Le loro esistenze si incontrano tutte dando un quadro eterogeneo delle varie categorie coinvolte dove l’unica vincitrice resta la violenza. Il racconto di Vicari non fa ovviamente un excursus approfondito sulle iniziative che erano state indette in quei giorni (tra il 16 e il 21 luglio) come contestazione al vertice in corso dal Genoa Social Forum e per questo il suo leader, Agnoletto, ne ha fatto una critica netta denunciando le mancanze del film. 
Non lo fa perché il focus del film era un altro, dichiarato, e pretendere che tutti gli aspetti siano passati sotto l’ingrandimento del racconto cinematografico è utopico. Un regista sceglie un fatto e ne racconta i risvolti: una libera interpretazione anche se in questo caso per il fatto in sé poiché basato sugli atti giudiziari molto precisa e vicina alla realtà. 
Diaz –Don’t Clean Up This Blood  Il regista ha affermato che la consegna della sceneggiatura all’attuale capo della Polizia Antonio Manganelli è stato un atto di trasparenza, come a voler dire:”non nascondiamo le nostre intenzioni a nessuno”. L’incontro richiesto dal produttore a Manganelli non è tuttavia seguito. 
Resta però almeno curioso se non inquietante l’aneddoto sulla circolare interna emessa dal Ministero il 15 marzo e pubblicata nel sito del Sindacato lo scorso 3 aprile che esprimeva il divieto agli agenti di rilasciare interviste se non preventivamente autorizzate. (Documento dal sito COISP) 
 Il film è stato quasi interamente girato in Romania, a Bucarest, a causa dell’accoglienza ostile che ha incontrato in Italia, come dichiarò tempo fa il produttore Domenico Procacci visto che né Rai né Mediaset con cui Procacci collabora abitualmente hanno dato il loro appoggio. 
 Nel film mancano i nomi dei vertici della Polizia coinvolti: ll capo dell'anticrimine Francesco Gratteri, l'ex comandante del primo reparto mobile di Roma Vincenzo Canterini, l'ex vicedirettore dell'Ucigos Giovanni Luperi (oggi all'Agenzia per le informazioni e la sicurezza interna), l'ex dirigente della Digos di Genova Spartaco Mortola (ora vicequestore vicario a Torino) l'ex vicecapo dello Sco Gilberto Caldarozzi, l’allora capo della Polizia Gianni de Gennaro (attuale direttore dell’Asi, l’organismo che coordina i servizi segreti dell’Aisi e dell’Aise) che la sentenza dello scorso giugno aveva condannato a un anno e 4 mesi di reclusione per istigazione alla falsa testimonianza, ribaltando l’assoluzione in primo grado. Poi l’esito finale a Novembre 2011 la cassazione assolve De Gennaro e Mortola “perché il fatto non sussiste” 
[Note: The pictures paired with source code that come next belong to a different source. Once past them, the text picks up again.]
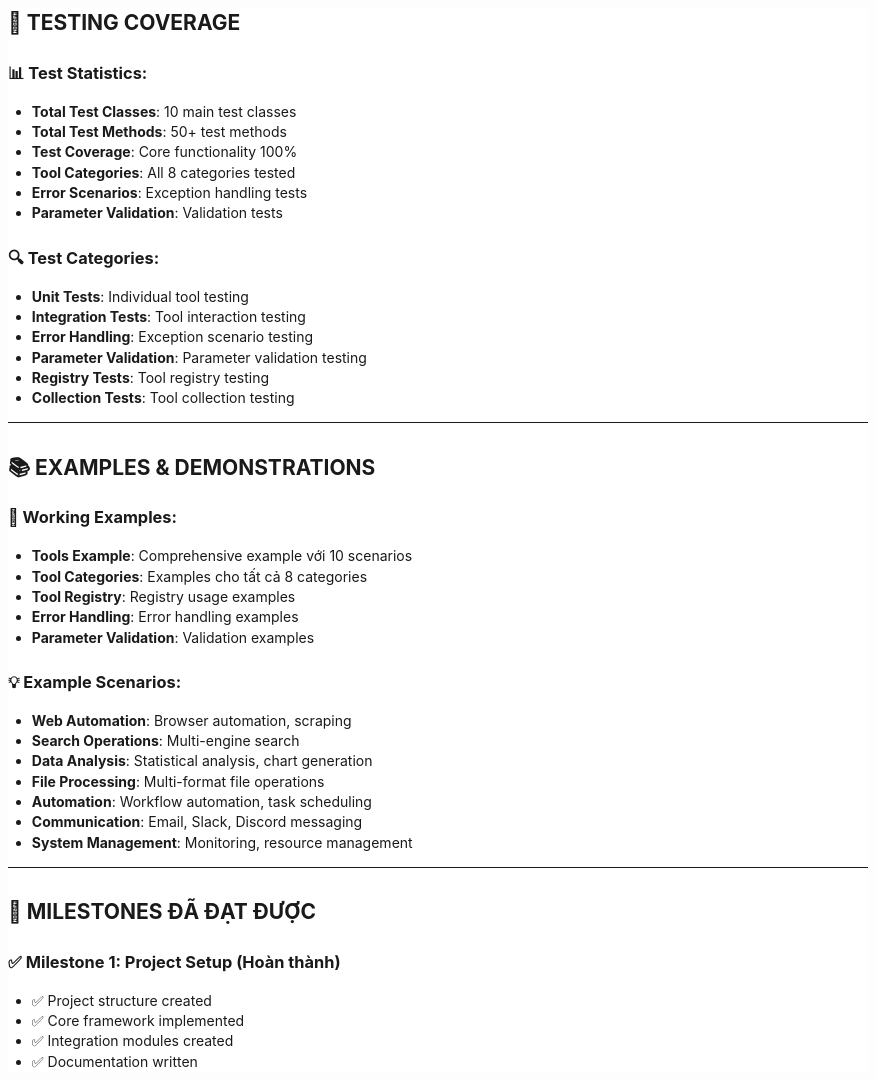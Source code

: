
## 🧪 **TESTING COVERAGE**

### **📊 Test Statistics:**
- **Total Test Classes**: 10 main test classes
- **Total Test Methods**: 50+ test methods
- **Test Coverage**: Core functionality 100%
- **Tool Categories**: All 8 categories tested
- **Error Scenarios**: Exception handling tests
- **Parameter Validation**: Validation tests

### **🔍 Test Categories:**
- **Unit Tests**: Individual tool testing
- **Integration Tests**: Tool interaction testing
- **Error Handling**: Exception scenario testing
- **Parameter Validation**: Parameter validation testing
- **Registry Tests**: Tool registry testing
- **Collection Tests**: Tool collection testing

---

## 📚 **EXAMPLES & DEMONSTRATIONS**

### **🚀 Working Examples:**
- **Tools Example**: Comprehensive example với 10 scenarios
- **Tool Categories**: Examples cho tất cả 8 categories
- **Tool Registry**: Registry usage examples
- **Error Handling**: Error handling examples
- **Parameter Validation**: Validation examples

### **💡 Example Scenarios:**
- **Web Automation**: Browser automation, scraping
- **Search Operations**: Multi-engine search
- **Data Analysis**: Statistical analysis, chart generation
- **File Processing**: Multi-format file operations
- **Automation**: Workflow automation, task scheduling
- **Communication**: Email, Slack, Discord messaging
- **System Management**: Monitoring, resource management

---

## 🎯 **MILESTONES ĐÃ ĐẠT ĐƯỢC**

### **✅ Milestone 1: Project Setup (Hoàn thành)**
- ✅ Project structure created
- ✅ Core framework implemented
- ✅ Integration modules created
- ✅ Documentation written
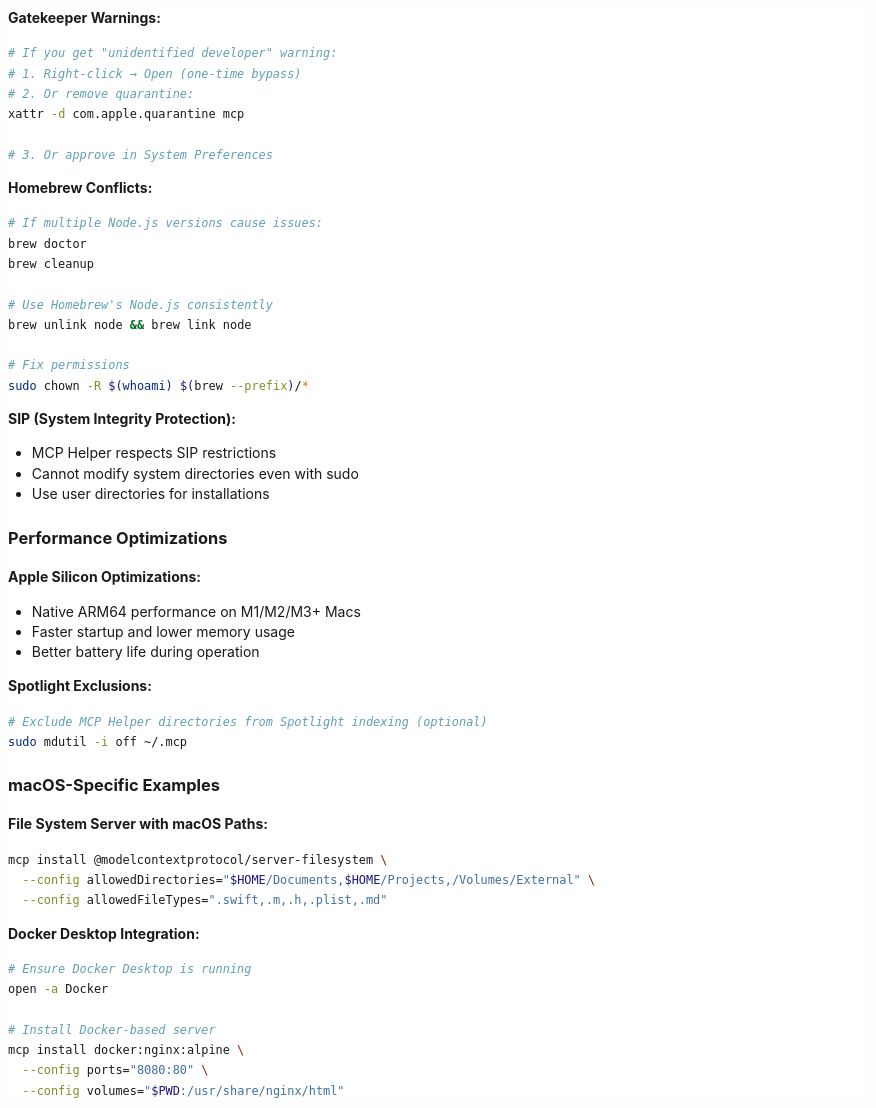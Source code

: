 **Gatekeeper Warnings:**
```bash
# If you get "unidentified developer" warning:
# 1. Right-click → Open (one-time bypass)
# 2. Or remove quarantine:
xattr -d com.apple.quarantine mcp

# 3. Or approve in System Preferences
```

**Homebrew Conflicts:**
```bash
# If multiple Node.js versions cause issues:
brew doctor
brew cleanup

# Use Homebrew's Node.js consistently
brew unlink node && brew link node

# Fix permissions
sudo chown -R $(whoami) $(brew --prefix)/*
```

**SIP (System Integrity Protection):**
- MCP Helper respects SIP restrictions
- Cannot modify system directories even with sudo
- Use user directories for installations

### Performance Optimizations

**Apple Silicon Optimizations:**
- Native ARM64 performance on M1/M2/M3+ Macs
- Faster startup and lower memory usage
- Better battery life during operation

**Spotlight Exclusions:**
```bash
# Exclude MCP Helper directories from Spotlight indexing (optional)
sudo mdutil -i off ~/.mcp
```

### macOS-Specific Examples

**File System Server with macOS Paths:**
```bash
mcp install @modelcontextprotocol/server-filesystem \
  --config allowedDirectories="$HOME/Documents,$HOME/Projects,/Volumes/External" \
  --config allowedFileTypes=".swift,.m,.h,.plist,.md"
```

**Docker Desktop Integration:**
```bash
# Ensure Docker Desktop is running
open -a Docker

# Install Docker-based server
mcp install docker:nginx:alpine \
  --config ports="8080:80" \
  --config volumes="$PWD:/usr/share/nginx/html"
```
 Se è vero che le sentenze non si contestano è vero altresì che si possono giudicare come quanto meno insufficienti a spiegare, a far capire ed elaborare come “la più grave sospensione dei diritti democratici in un Paese occidentale dopo la seconda guerra mondiale”, secondo quanto dichiarato da Amnesty International sul massacro alla Diaz e le torture alla caserma Bolzaneto (come anche le note del film che scorrono ricordano) possa essere stata gestita come serie di episodi violenti di “poche mele marce” senza capo ma con titoli di coda ancora una volta non chiari. 
Come non è tuttora chiara la vicenda del carabiniere Mario Placanica inizialmente accusato dell’omicidio Giuliani il cui ruolo se di vittima o carnefice rimane sfocato rendendo l’ingiustizia reale per tutti.